BRUSSELS — The European Commission is moving to soften the EU AI Act by delaying key compliance deadlines and pushing back when regulators can start levying major penalties until 2027, a shift officials frame as “simplification” but critics call a capitulation to Big Tech lobbying and rising transatlantic pressure, Dec. 24, 2025.
The rollback is packaged inside a broader “Digital Omnibus” effort that aims to trim red tape across the bloc’s digital rulebook. But the most politically charged piece is the EU AI Act: rules for some “high-risk” systems would slide later than expected, giving companies more time to complete conformity assessments and documentation before enforcement bite dates arrive.
EU AI Act: why Brussels is hitting the brakes
The Commission’s proposal would push certain high-risk obligations from 2026 into late 2027, according to Reuters reporting on the draft. The delay is not just technical. It lands after months of warnings from U.S. and European firms that the compliance runway is too short, and amid louder U.S. criticism that EU tech enforcement amounts to discriminatory regulation.
In public messaging, the Commission argues that the EU AI Act remains intact and that staged implementation still moves forward — just more slowly in areas where standards, guidance and enforcement capacity are not fully ready. The EU’s own timeline notes that the law rolls out in phases and does not fully apply across all categories until 2027; the Commission-hosted service desk lists Aug. 2, 2027, as a key milestone for high-risk AI in certain regulated products. See implementation timeline.
Lobbying, “competitiveness,” and a transatlantic squeeze
The politics are harder to simplify than the paperwork. The proposal arrives as European leaders fret that the continent is falling behind the U.S. and China on advanced AI. It also follows sustained industry campaigning for more time and fewer obligations, plus warnings that overlapping EU rules could chill investment. Euronews described the plan as a retreat that would give companies more time to adapt, while prompting pushback from some lawmakers and experts.
Digital rights groups counter that the EU AI Act was designed precisely to put guardrails around sensitive uses — from hiring and credit scoring to biometric systems — and that postponing penalties weakens deterrence.
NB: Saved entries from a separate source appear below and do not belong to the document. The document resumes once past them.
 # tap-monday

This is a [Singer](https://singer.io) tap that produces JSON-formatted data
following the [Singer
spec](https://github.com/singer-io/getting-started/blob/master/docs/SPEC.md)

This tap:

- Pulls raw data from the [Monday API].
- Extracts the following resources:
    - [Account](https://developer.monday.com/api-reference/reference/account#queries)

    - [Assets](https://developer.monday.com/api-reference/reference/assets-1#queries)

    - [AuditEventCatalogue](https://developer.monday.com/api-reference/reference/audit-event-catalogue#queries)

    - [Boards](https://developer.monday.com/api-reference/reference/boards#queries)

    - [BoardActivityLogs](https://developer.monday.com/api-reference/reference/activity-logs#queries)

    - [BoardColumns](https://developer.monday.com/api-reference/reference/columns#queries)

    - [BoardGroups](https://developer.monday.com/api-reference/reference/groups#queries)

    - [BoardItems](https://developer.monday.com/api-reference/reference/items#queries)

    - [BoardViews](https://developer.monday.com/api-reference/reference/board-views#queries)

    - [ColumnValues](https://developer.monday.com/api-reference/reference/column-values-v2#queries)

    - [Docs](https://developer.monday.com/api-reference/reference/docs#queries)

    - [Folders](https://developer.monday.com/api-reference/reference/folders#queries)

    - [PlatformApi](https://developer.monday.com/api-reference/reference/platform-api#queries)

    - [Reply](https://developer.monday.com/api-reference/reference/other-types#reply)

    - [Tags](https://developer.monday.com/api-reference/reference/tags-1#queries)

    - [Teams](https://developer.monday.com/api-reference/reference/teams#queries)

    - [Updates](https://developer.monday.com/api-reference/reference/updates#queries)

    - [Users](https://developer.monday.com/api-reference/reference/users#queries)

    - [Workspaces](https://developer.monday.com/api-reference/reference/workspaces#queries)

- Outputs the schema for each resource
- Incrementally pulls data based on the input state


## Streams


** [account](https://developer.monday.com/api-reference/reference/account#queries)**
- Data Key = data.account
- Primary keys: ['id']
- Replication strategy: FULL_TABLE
The Guardian reported that parts of the package were criticized as a broader rollback of digital protections, with AI compliance delays among the flashpoints.
Continuity: this fight has been building for years
The EU AI Act has been a political battleground since well before it became law. The European Parliament adopted the landmark regulation in March 2024 after a December 2023 political agreement, pitching it as a rights-forward framework for trustworthy AI. (Background: European Parliament press release, March 2024.)
Even before final passage, law firms and industry groups flagged looming implementation pain points — including standards, governance and the compliance load for “high-risk” systems. (Background: White & Case analysis, December 2023.)
And as the first milestones approached, companies and lobby groups warned the EU not to “stop the clock” — a debate that now looks newly revived. In July 2025, Reuters reported the Commission publicly rejected calls to pause the rollout, insisting there would be no blanket delay.
Now, the Commission’s new approach signals that enforcement posture is shifting, even if the EU AI Act text stays on the books. The proposal still needs scrutiny from EU member states and the European Parliament — setting up a high-stakes fight over whether Europe’s first-of-its-kind AI law keeps its teeth, or trades them for time.